Closed chengzhuzhang closed 3 years ago
Hmm, @chengzhuzhang, this seems way outside my wheelhouse. Is there someone from the E3SM team we could bring in for some help? I'm happy to change the build as needed but I don't know where to begin.
Just to be sure, this was run on a compute node, not a login node?
I should clarify that this ilamb run is from e3sm-unified on compute nodes.
There is not a ilamb-run executable in e3sm-unified on a login node. I'm wondering maybe @minxu74 could help take a look.
To reproduce, get a compute node:
srun -N 1 -t 01:00:00 --pty bash
source /lcrc/soft/climate/e3sm-unified/load_latest_e3sm_unified_chrysalis.sh
export ILAMB_ROOT=/lcrc/group/e3sm/ac.zhang40/ilamb_data
ilamb-run --config /home/ac.zhang40/ILAMB/src/ILAMB/data/cmip.cfg --model_root /lcrc/group/e3sm/ac.zhang40/ilamb_test_data/ --regions global
@chengzhuzhang could you try the following command to see if it works?

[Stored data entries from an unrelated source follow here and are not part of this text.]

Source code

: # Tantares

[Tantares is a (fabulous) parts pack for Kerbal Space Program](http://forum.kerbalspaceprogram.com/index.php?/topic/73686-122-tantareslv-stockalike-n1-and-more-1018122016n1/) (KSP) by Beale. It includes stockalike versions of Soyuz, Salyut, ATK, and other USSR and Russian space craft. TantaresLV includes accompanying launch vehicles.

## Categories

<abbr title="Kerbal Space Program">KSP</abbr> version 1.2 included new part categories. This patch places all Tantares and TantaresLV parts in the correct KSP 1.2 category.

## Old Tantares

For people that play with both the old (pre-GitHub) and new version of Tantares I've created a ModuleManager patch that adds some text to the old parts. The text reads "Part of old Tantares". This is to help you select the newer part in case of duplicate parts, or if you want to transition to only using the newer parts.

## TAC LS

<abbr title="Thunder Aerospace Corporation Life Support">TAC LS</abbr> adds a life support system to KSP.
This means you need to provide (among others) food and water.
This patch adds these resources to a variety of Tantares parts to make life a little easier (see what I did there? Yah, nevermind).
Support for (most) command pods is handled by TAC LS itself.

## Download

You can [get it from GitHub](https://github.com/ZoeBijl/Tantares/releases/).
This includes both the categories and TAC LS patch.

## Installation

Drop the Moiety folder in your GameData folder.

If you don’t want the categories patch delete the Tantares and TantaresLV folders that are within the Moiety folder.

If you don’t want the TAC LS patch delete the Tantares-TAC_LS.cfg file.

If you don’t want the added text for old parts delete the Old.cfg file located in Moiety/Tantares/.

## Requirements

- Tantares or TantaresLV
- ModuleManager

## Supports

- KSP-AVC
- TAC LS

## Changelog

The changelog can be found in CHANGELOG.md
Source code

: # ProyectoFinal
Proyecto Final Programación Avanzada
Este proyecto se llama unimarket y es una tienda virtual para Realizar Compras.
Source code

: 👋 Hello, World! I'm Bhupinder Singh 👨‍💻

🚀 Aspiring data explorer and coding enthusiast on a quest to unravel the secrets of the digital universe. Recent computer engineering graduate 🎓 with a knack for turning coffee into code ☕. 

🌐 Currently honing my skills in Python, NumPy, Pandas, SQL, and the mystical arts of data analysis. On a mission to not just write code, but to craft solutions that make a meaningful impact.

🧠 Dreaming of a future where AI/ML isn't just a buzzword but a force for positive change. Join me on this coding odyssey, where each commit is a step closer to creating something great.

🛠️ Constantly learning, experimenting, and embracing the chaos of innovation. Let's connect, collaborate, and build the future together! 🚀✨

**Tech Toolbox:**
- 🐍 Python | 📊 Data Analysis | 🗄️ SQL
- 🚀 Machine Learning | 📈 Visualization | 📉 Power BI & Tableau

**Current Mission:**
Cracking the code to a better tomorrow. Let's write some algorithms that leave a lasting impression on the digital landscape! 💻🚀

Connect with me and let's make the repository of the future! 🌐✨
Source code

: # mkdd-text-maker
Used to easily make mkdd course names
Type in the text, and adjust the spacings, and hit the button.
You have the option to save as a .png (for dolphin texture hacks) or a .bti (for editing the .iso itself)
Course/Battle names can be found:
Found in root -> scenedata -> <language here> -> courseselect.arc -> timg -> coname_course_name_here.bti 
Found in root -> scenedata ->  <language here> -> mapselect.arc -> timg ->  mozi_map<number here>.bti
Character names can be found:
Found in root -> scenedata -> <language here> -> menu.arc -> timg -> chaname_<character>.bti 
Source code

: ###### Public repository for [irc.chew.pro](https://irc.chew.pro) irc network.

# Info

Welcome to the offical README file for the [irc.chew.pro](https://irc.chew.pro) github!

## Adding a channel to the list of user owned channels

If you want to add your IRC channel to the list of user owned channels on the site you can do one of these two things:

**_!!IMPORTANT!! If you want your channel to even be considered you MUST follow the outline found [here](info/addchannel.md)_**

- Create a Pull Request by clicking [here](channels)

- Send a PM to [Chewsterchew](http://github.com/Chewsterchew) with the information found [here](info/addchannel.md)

srun -n 1 ilamb-run --config /home/ac.zhang40/ILAMB/src/ILAMB/data/cmip.cfg --model_root /lcrc/group/e3sm/ac.zhang40/ilamb_test_data/ --regions global bona
If it does not work, we may have to use system mpi4py, instead of the one installed by conda.
I do not have an account on LCRC machines, otherwise, I can look into it and try the above command.
Thanks @minxu74. Using system mpi4py
might be a possibility.
@xylar and @minxu74 Thank you for taking a look! When I try it today, it worked. Must be some one time glitch yesterday.
Okay, well that's a little disconcerting but hopefully it won't happen again. If it does, let's try to find out more. Using system mpi4py
, if there is such a thing, might be an option.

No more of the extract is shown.